SUPPLIED DATA:
================

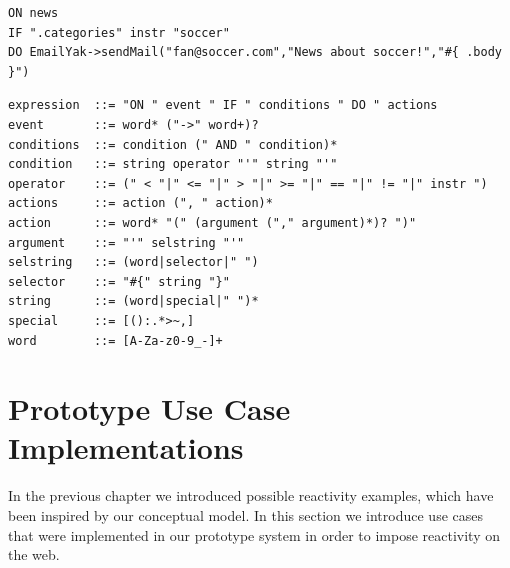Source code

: \begin{lstlisting}[float=h,language=OwnRule,label={lst:exampleRulePhrase},caption=Example Phrase in Prototype Rule Language]
ON news
IF ".categories" instr "soccer"
DO EmailYak->sendMail("fan@soccer.com","News about soccer!","#{ .body }")
\end{lstlisting}

\begin{lstlisting}[float=h,language=OwnRule,label={lst:backusnaur},caption={Extended Backus-Naur Form of Prototype Rule Language Syntax}]
expression  ::= "ON " event " IF " conditions " DO " actions
event       ::= word* ("->" word+)?
conditions  ::= condition (" AND " condition)*
condition   ::= string operator "'" string "'"
operator    ::= (" < "|" <= "|" > "|" >= "|" == "|" != "|" instr ")
actions     ::= action (", " action)*
action      ::= word* "(" (argument ("," argument)*)? ")"
argument    ::= "'" selstring "'"
selstring   ::= (word|selector|" ")
selector    ::= "#{" string "}"
string      ::= (word|special|" ")*
special     ::= [():.*>~,]
word        ::= [A-Za-z0-9_-]+
\end{lstlisting}



\section{Prototype Use Case Implementations}
In the previous chapter we introduced possible reactivity examples, which have been inspired by our conceptual model.
In this section we introduce use cases that were implemented in our prototype system in order to impose reactivity on the \textrm{\gls{web}}.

================

ASSIGNMENT: Without the pictures, output the full listing exactly as it stands.

ANSWER:
Source code

: \begin{lstlisting}[float=h,language=OwnRule,label={lst:exampleRulePhrase},caption=Example Phrase in Prototype Rule Language]
ON news
IF ".categories" instr "soccer"
DO EmailYak->sendMail("fan@soccer.com","News about soccer!","#{ .body }")
\end{lstlisting}

\begin{lstlisting}[float=h,language=OwnRule,label={lst:backusnaur},caption={Extended Backus-Naur Form of Prototype Rule Language Syntax}]
expression  ::= "ON " event " IF " conditions " DO " actions
event       ::= word* ("->" word+)?
conditions  ::= condition (" AND " condition)*
condition   ::= string operator "'" string "'"
operator    ::= (" < "|" <= "|" > "|" >= "|" == "|" != "|" instr ")
actions     ::= action (", " action)*
action      ::= word* "(" (argument ("," argument)*)? ")"
argument    ::= "'" selstring "'"
selstring   ::= (word|selector|" ")
selector    ::= "#{" string "}"
string      ::= (word|special|" ")*
special     ::= [():.*>~,]
word        ::= [A-Za-z0-9_-]+
\end{lstlisting}



\section{Prototype Use Case Implementations}
In the previous chapter we introduced possible reactivity examples, which have been inspired by our conceptual model.
In this section we introduce use cases that were implemented in our prototype system in order to impose reactivity on the \textrm{\gls{web}}.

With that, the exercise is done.